I certainly don't think that because Mary is riding in a car with other girls it is reasonable to assume she is a lesbian -- if that view is valid, then the fact that the guys who engage in a race with the girls are also riding in a car with no companions of the another gender would imply that they must be gay as well. And what would it say about the lecherous young guy boarding (until Mary shows up)in a house with only an old woman? Some kind of Oedipal relationship? And once you begin this kind of out-of-thin-air kind of analysis, you have to find some kind of psycho-babble explanation for why Mary wants to "play an organ" in a church -- what does she see when she looks at those "phallic" pipes of varying sizes as she plays -- barefoot!-- aha! a foot fetishist's delight! -- in the church! until music reaches a "climax" in tones that are "blasphemous" -- ???!!!

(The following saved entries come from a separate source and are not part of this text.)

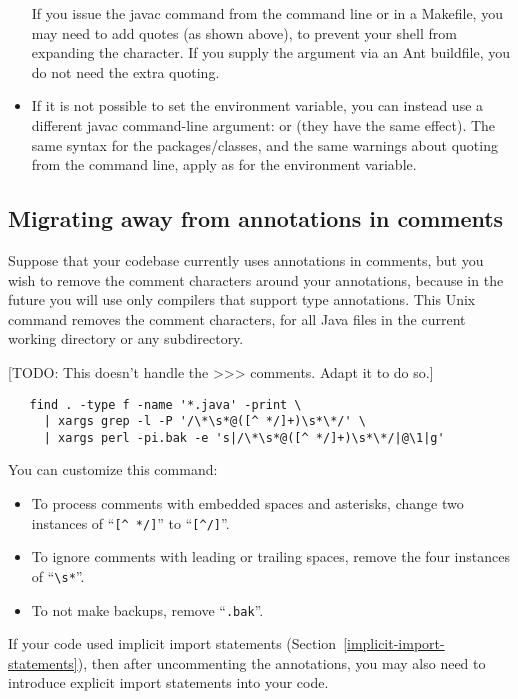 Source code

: \begin{itemize}
If you issue the javac command from the command line or in a Makefile, you
may need to add quotes (as shown above), to prevent your shell from
expanding the \code{*} character.
If you supply the  argument via an Ant buildfile,
you do not need the extra quoting.

\item
If it is not possible to set the environment variable,
you can instead use a different javac command-line argument:
 or  (they have the
same effect).  The same syntax for the packages/classes, and the same
warnings about quoting from the command line, apply as for the
 environment variable.

\end{itemize}



\subsection{Migrating away from annotations in comments\label{uncommenting-annotations}}

Suppose that your codebase currently uses annotations in comments, but you
wish to remove the comment characters around your annotations, because in
the future you will use only compilers that support type annotations.
This Unix command removes
the comment characters, for all Java files in the current
working directory or any subdirectory.

[TODO: This doesn't handle the >>> comments.  Adapt it to do so.]

\begin{Verbatim}
   find . -type f -name '*.java' -print \
     | xargs grep -l -P '/\*\s*@([^ */]+)\s*\*/' \
     | xargs perl -pi.bak -e 's|/\*\s*@([^ */]+)\s*\*/|@\1|g'
\end{Verbatim}

You can customize this command:
\begin{itemize}
\item
To process comments with embedded spaces and asterisks, change
two instances of ``\verb|[^ */]|'' to ``\verb|[^/]|''.
\item
To ignore comments with leading or trailing spaces, remove the four
instances of ``\verb|\s*|''.
\item
  To not make backups, remove ``\verb|.bak|''.
\end{itemize}


If your code used implicit import statements
(Section~\ref{implicit-import-statements}), then after uncommenting the
annotations, you may also need to introduce
explicit import statements into your code.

Once this sort of "interpretation" starts, there is no end -- anything can mean anything in the eyes (or imagination) of a beholder. Whether it is logical, or motivated by demonstrable evidence from within the work of "art," or is in keeping with the probable human motivations of its own time period instead of forced upon it by the mores of our own period --- ah, there's the problem.
No, I don't think there's any reason -- within the movie itself -- to see Mary as a lesbian -- she is devoid of emotional connections with people because of what becomes clear at the end of the movie. In her situation -- which she only gradually grasps -- sexuality is of little significance, ultimately of no importance at all.